Database Disk Management
Petro is a storage engine that I am building to learn about databases and this article
explores the disk management layer. Disk managment is an important part that greatly affects database
performance and I had two design goals to make Petro’s disk writes and reads efficient; provide a non-blocking
interface to higher level modules and utilize the disk’s internal parallelism. The disk managment component is composed of a DiskManager
and a DiskScheduler
.
The DiskManager
makes it possible for the database to work with more data than the available RAM. For example, if a
database has 20GB of data and the machine it runs on has 8GB of RAM it can’t load all that data onto the RAM,
instead the disk manager loads chunks of data called pages, Petro uses 4kb
pages but
other databases use 8kb
or 16kb
pages. The DiskManager
exposes two methods readPage
and writePage
The DiskScheduler
exposes a Schedule
which the BufferpoolManager calls
to read and write pages using a DiskRequest
.
A DiskRequest
has a response channel as one of its properties and the DiskScheduler
writes to that channel when it has fulfilled the
request.
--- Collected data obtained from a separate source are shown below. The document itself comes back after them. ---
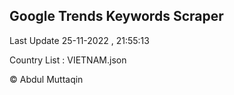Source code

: 

## Google Trends Keywords Scraper 
 
Last Update 25-11-2022 , 21:55:13

Country List :
VIETNAM.json



© Abdul Muttaqin 

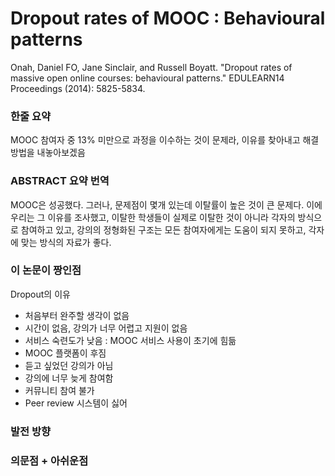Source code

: # Dropout rates of MOOC : Behavioural patterns

Onah, Daniel FO, Jane Sinclair, and Russell Boyatt. "Dropout rates of massive open online courses: behavioural patterns." EDULEARN14 Proceedings (2014): 5825-5834.

### 한줄 요약

MOOC 참여자 중 13% 미만으로 과정을 이수하는 것이 문제라, 이유를 찾아내고 해결 방법을 내놓아보겠음

### ABSTRACT 요약 번역

MOOC은 성공했다. 그러나, 문제점이 몇개 있는데 이탈률이 높은 것이 큰 문제다. 이에 우리는 그 이유를 조사했고, 이탈한 학생들이 실제로 이탈한 것이 아니라 각자의 방식으로 참여하고 있고, 강의의 정형화된 구조는 모든 참여자에게는 도움이 되지 못하고, 각자에 맞는 방식의 자료가 좋다.

### 이 논문이 짱인점

Dropout의 이유
- 처음부터 완주할 생각이 없음
- 시간이 없음, 강의가 너무 어렵고 지원이 없음
- 서비스 숙련도가 낮음 : MOOC 서비스 사용이 초기에 힘듦
- MOOC 플랫폼이 후짐
- 듣고 싶었던 강의가 아님
- 강의에 너무 늦게 참여함
- 커뮤니티 참여 불가
- Peer review 시스템이 싫어

### 발전 방향

### 의문점 + 아쉬운점




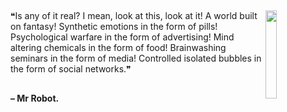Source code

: ##

<img align="right" src="https://imgur.com/DzKoVGw.gif" width=19%/>

❝Is any of it real? I mean, look at this, look at it! A world built on fantasy! Synthetic emotions in the form of pills! Psychological warfare in the form of advertising! Mind altering chemicals in the form of food! Brainwashing seminars in the form of media! Controlled isolated bubbles in the form of social networks.❞

##

#### – Mr Robot.
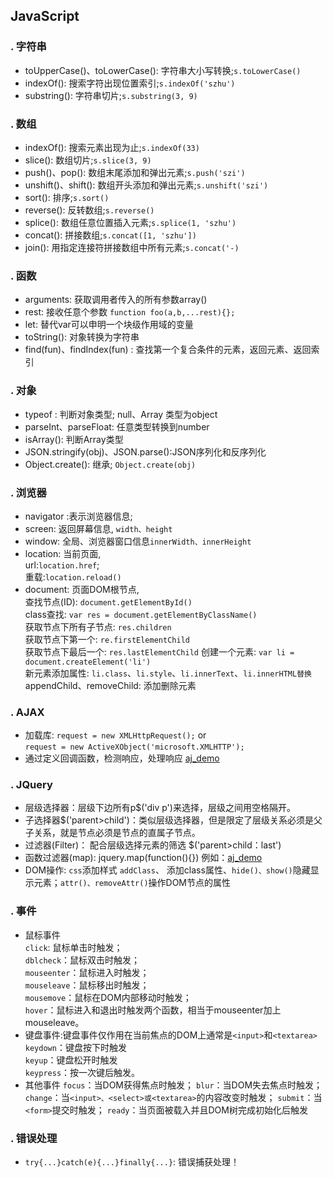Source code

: ## JavaScript

### . 字符串
* toUpperCase()、toLowerCase(): 字符串大小写转换;`s.toLowerCase()`
* indexOf(): 搜索字符出现位置索引;`s.indexOf('szhu')`
* substring(): 字符串切片;`s.substring(3, 9)`
### . 数组
* indexOf(): 搜索元素出现为止;`s.indexOf(33)`
* slice(): 数组切片;`s.slice(3, 9)`
* push()、pop(): 数组末尾添加和弹出元素;`s.push('szi')`
* unshift()、shift(): 数组开头添加和弹出元素;`s.unshift('szi')`
* sort(): 排序;`s.sort()`
* reverse(): 反转数组;`s.reverse()`
* splice(): 数组任意位置插入元素;`s.splice(1, 'szhu')`
* concat(): 拼接数组;`s.concat([1, 'szhu'])`
* join(): 用指定连接符拼接数组中所有元素;`s.concat('-)`
### . 函数
* arguments: 获取调用者传入的所有参数array()
* rest: 接收任意个参数 `function foo(a,b,...rest){};`
* let: 替代var可以申明一个块级作用域的变量
* toString(): 对象转换为字符串
* find(fun)、findIndex(fun) : 查找第一个复合条件的元素，返回元素、返回索引 
### . 对象
* typeof : 判断对象类型; null、Array 类型为object
* parseInt、parseFloat: 任意类型转换到number
* isArray(): 判断Array类型  
* JSON.stringify(obj)、JSON.parse():JSON序列化和反序列化
* Object.create():  继承; `Object.create(obj)`
### . 浏览器
* navigator :表示浏览器信息;
* screen: 返回屏幕信息, `width、height`
* window: 全局、浏览器窗口信息`innerWidth、innerHeight`
* location: 当前页面,   
    url:`location.href`;  
    重载:`location.reload()`
* document: 页面DOM根节点,  
    查找节点(ID): `document.getElementById()`  
    class查找: `var res = document.getElementByClassName()`  
    获取节点下所有子节点: `res.children`  
    获取节点下第一个: `re.firstElementChild`  
    获取节点下最后一个: `res.lastElementChild` 
    创建一个元素: `var li = document.createElement('li')`  
    新元素添加属性: `li.class`、`li.style`、`li.innerText`、`li.innerHTML替换`  
    appendChild、removeChild: 添加删除元素
### . AJAX
* 加载库: `request = new XMLHttpRequest();` or   
`request = new ActiveXObject('microsoft.XMLHTTP');`
* 通过定义回调函数，检测响应，处理响应 [aj_demo](https://github.com/szhu9903/ascension/blob/master/python_up/python_web_test/javascript_web/js_test.html)
### . JQuery
* 层级选择器：层级下边所有p$('div p')来选择，层级之间用空格隔开。
* 子选择器$('parent>child')：类似层级选择器，但是限定了层级关系必须是父子关系，就是<child>节点必须是<parent>节点的直属子节点。
* 过滤器(Filter)： 配合层级选择元素的筛选  $('parent>child：last')
* 函数过滤器(map): jquery.map(function(){}) 例如：[aj_demo](https://github.com/szhu9903/ascension/blob/master/python_up/python_web_test/javascript_web/js_test.html)
* DOM操作: `css`添加样式  `addClass`、 添加class属性、`hide()、show()`隐藏显示元素；`attr()、removeAttr()`操作DOM节点的属性
### . 事件
* 鼠标事件  
`click`: 鼠标单击时触发；  
`dblcheck`：鼠标双击时触发；  
`mouseenter`：鼠标进入时触发；  
`mouseleave`：鼠标移出时触发；  
`mousemove`：鼠标在DOM内部移动时触发；  
`hover`：鼠标进入和退出时触发两个函数，相当于mouseenter加上mouseleave。
* 键盘事件:键盘事件仅作用在当前焦点的DOM上通常是`<input>`和`<textarea>`    
`keydown`：键盘按下时触发  
`keyup`：键盘松开时触发  
`keypress`：按一次键后触发。  
* 其他事件
`focus`：当DOM获得焦点时触发；
`blur`：当DOM失去焦点时触发；
`change`：当`<input>、<select>或<textarea>`的内容改变时触发；
`submit`：当`<form>`提交时触发；
`ready`：当页面被载入并且DOM树完成初始化后触发
### . 错误处理
* `try{...}catch(e){...}finally{...}`: 错误捕获处理！
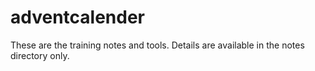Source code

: # adventcalender


These are the training notes and tools. Details are available in the notes directory only.
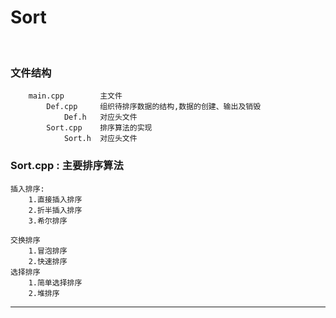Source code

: # Sort

<br>

### 文件结构
		main.cpp	    主文件
			Def.cpp		组织待排序数据的结构,数据的创建、输出及销毁
				Def.h   对应头文件
			Sort.cpp	排序算法的实现
				Sort.h	对应头文件

### Sort.cpp : 主要排序算法
	插入排序:
    	1.直接插入排序
    	2.折半插入排序
    	3.希尔排序

    交换排序
    	1.冒泡排序
    	2.快速排序
	选择排序
		1.简单选择排序
		2.堆排序

----

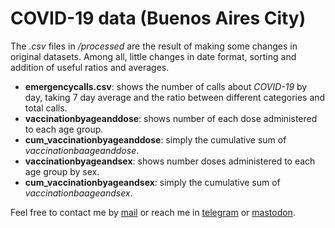 # COVID-19 data (Buenos Aires City)

The *.csv* files in */processed* are the result of making some changes in original datasets. Among all,
little changes in date format, sorting and addition of useful ratios and averages.

- **emergencycalls.csv**: shows the number of calls about *COVID-19* by day, taking 7 day average and the
ratio between different categories and total calls.
- **vaccinationbyageanddose**: shows number of each dose administered to each age group.
- **cum_vaccinationbyageanddose**: simply the cumulative sum of *vaccinationbaageanddose*.
- **vaccinationbyageandsex**: shows number doses administered to each age group by sex.
- **cum_vaccinationbyageandsex**: simply the cumulative sum of *vaccinationbaageandsex*.  

Feel free to contact me by [mail](mailto:rodrigovalla@protonmail.ch) or reach me in
[telegram](https://t.me/rvalla) or [mastodon](https://fosstodon.org/@rvalla).
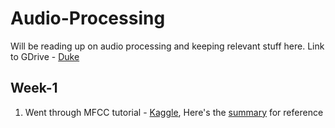 # Audio-Processing
Will be reading up on audio processing and keeping relevant stuff here. Link to GDrive - [Duke](https://drive.google.com/drive/folders/1NIgnEmLMugQUwR_ilkgHIskqYfV8dx9c?usp=sharing)

## Week-1
1. Went through MFCC tutorial - [Kaggle](https://www.kaggle.com/ilyamich/mfcc-implementation-and-tutorial), Here's the [summary](https://colab.research.google.com/drive/1uYf17Xgb6twfmlqhizsiAvrWggrrfeo9?usp=sharing) for reference
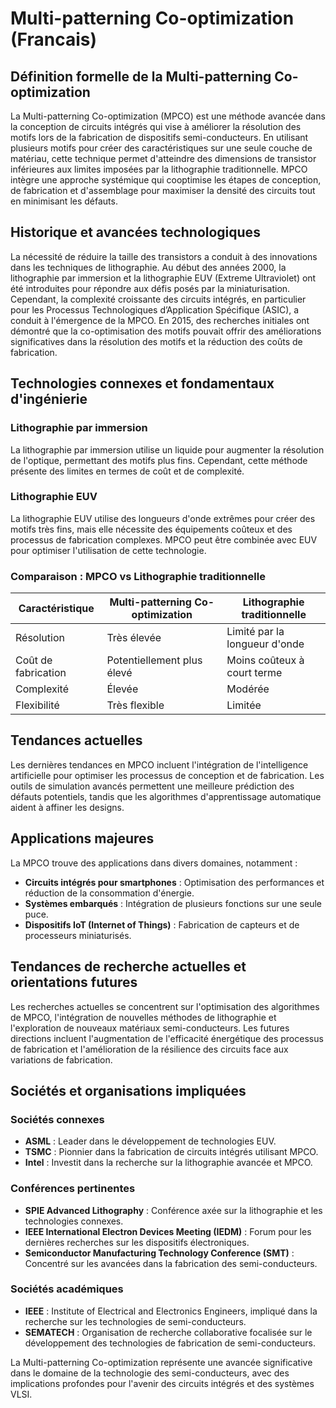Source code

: # Multi-patterning Co-optimization (Francais)

## Définition formelle de la Multi-patterning Co-optimization

La Multi-patterning Co-optimization (MPCO) est une méthode avancée dans la conception de circuits intégrés qui vise à améliorer la résolution des motifs lors de la fabrication de dispositifs semi-conducteurs. En utilisant plusieurs motifs pour créer des caractéristiques sur une seule couche de matériau, cette technique permet d'atteindre des dimensions de transistor inférieures aux limites imposées par la lithographie traditionnelle. MPCO intègre une approche systémique qui cooptimise les étapes de conception, de fabrication et d'assemblage pour maximiser la densité des circuits tout en minimisant les défauts.

## Historique et avancées technologiques

La nécessité de réduire la taille des transistors a conduit à des innovations dans les techniques de lithographie. Au début des années 2000, la lithographie par immersion et la lithographie EUV (Extreme Ultraviolet) ont été introduites pour répondre aux défis posés par la miniaturisation. Cependant, la complexité croissante des circuits intégrés, en particulier pour les Processus Technologiques d’Application Spécifique (ASIC), a conduit à l'émergence de la MPCO. En 2015, des recherches initiales ont démontré que la co-optimisation des motifs pouvait offrir des améliorations significatives dans la résolution des motifs et la réduction des coûts de fabrication.

## Technologies connexes et fondamentaux d'ingénierie

### Lithographie par immersion

La lithographie par immersion utilise un liquide pour augmenter la résolution de l'optique, permettant des motifs plus fins. Cependant, cette méthode présente des limites en termes de coût et de complexité.

### Lithographie EUV

La lithographie EUV utilise des longueurs d'onde extrêmes pour créer des motifs très fins, mais elle nécessite des équipements coûteux et des processus de fabrication complexes. MPCO peut être combinée avec EUV pour optimiser l'utilisation de cette technologie.

### Comparaison : MPCO vs Lithographie traditionnelle

| Caractéristique      | Multi-patterning Co-optimization | Lithographie traditionnelle  |
|----------------------|----------------------------------|------------------------------|
| Résolution           | Très élevée                      | Limité par la longueur d'onde |
| Coût de fabrication   | Potentiellement plus élevé       | Moins coûteux à court terme  |
| Complexité           | Élevée                           | Modérée                      |
| Flexibilité          | Très flexible                    | Limitée                      |

## Tendances actuelles

Les dernières tendances en MPCO incluent l'intégration de l'intelligence artificielle pour optimiser les processus de conception et de fabrication. Les outils de simulation avancés permettent une meilleure prédiction des défauts potentiels, tandis que les algorithmes d'apprentissage automatique aident à affiner les designs.

## Applications majeures

La MPCO trouve des applications dans divers domaines, notamment :

- **Circuits intégrés pour smartphones** : Optimisation des performances et réduction de la consommation d'énergie.
- **Systèmes embarqués** : Intégration de plusieurs fonctions sur une seule puce.
- **Dispositifs IoT (Internet of Things)** : Fabrication de capteurs et de processeurs miniaturisés.

## Tendances de recherche actuelles et orientations futures

Les recherches actuelles se concentrent sur l'optimisation des algorithmes de MPCO, l'intégration de nouvelles méthodes de lithographie et l'exploration de nouveaux matériaux semi-conducteurs. Les futures directions incluent l'augmentation de l'efficacité énergétique des processus de fabrication et l'amélioration de la résilience des circuits face aux variations de fabrication.

## Sociétés et organisations impliquées

### Sociétés connexes

- **ASML** : Leader dans le développement de technologies EUV.
- **TSMC** : Pionnier dans la fabrication de circuits intégrés utilisant MPCO.
- **Intel** : Investit dans la recherche sur la lithographie avancée et MPCO.

### Conférences pertinentes

- **SPIE Advanced Lithography** : Conférence axée sur la lithographie et les technologies connexes.
- **IEEE International Electron Devices Meeting (IEDM)** : Forum pour les dernières recherches sur les dispositifs électroniques.
- **Semiconductor Manufacturing Technology Conference (SMT)** : Concentré sur les avancées dans la fabrication des semi-conducteurs.

### Sociétés académiques

- **IEEE** : Institute of Electrical and Electronics Engineers, impliqué dans la recherche sur les technologies de semi-conducteurs.
- **SEMATECH** : Organisation de recherche collaborative focalisée sur le développement des technologies de fabrication de semi-conducteurs.

La Multi-patterning Co-optimization représente une avancée significative dans le domaine de la technologie des semi-conducteurs, avec des implications profondes pour l'avenir des circuits intégrés et des systèmes VLSI.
After submitting a DiskRequest
the BufferpoolManager
can do other tasks and read from the DiskRequest
’s response channel whenever it is ready. This fulfills my first design goal, a non-blocking interface because the BufferpoolManager is not blocked waiting for the disk request to complete.
The DiskScheduler
maintains a DiskRequest
queue to which it adds new requests. It spawns multiple go routines
to
handle the requests, that is to say, if we have five write DiskRequest
s in the queue, the DiskScheduler
will spawn
five go routines to write to the disk simultaneously, effectively achieving my second design goal of utilizing the
disk’s parallelism. But there’s a catch, this means that DiskRequests
for a page maybe fulfilled out of order.
For example, if there’s three disk requests for page with id 1, R1->1
, R2->0
, R3->5
they maybe handled in any order and
the final value in the page is not guaranteed to be 5
. To solve for this, the DiskScheduler
maintains a per page
queue instead of a single queue. So requests for a particular page are handled in order by a single go routine but requests
for two different pages are handled in parallel by two go routines.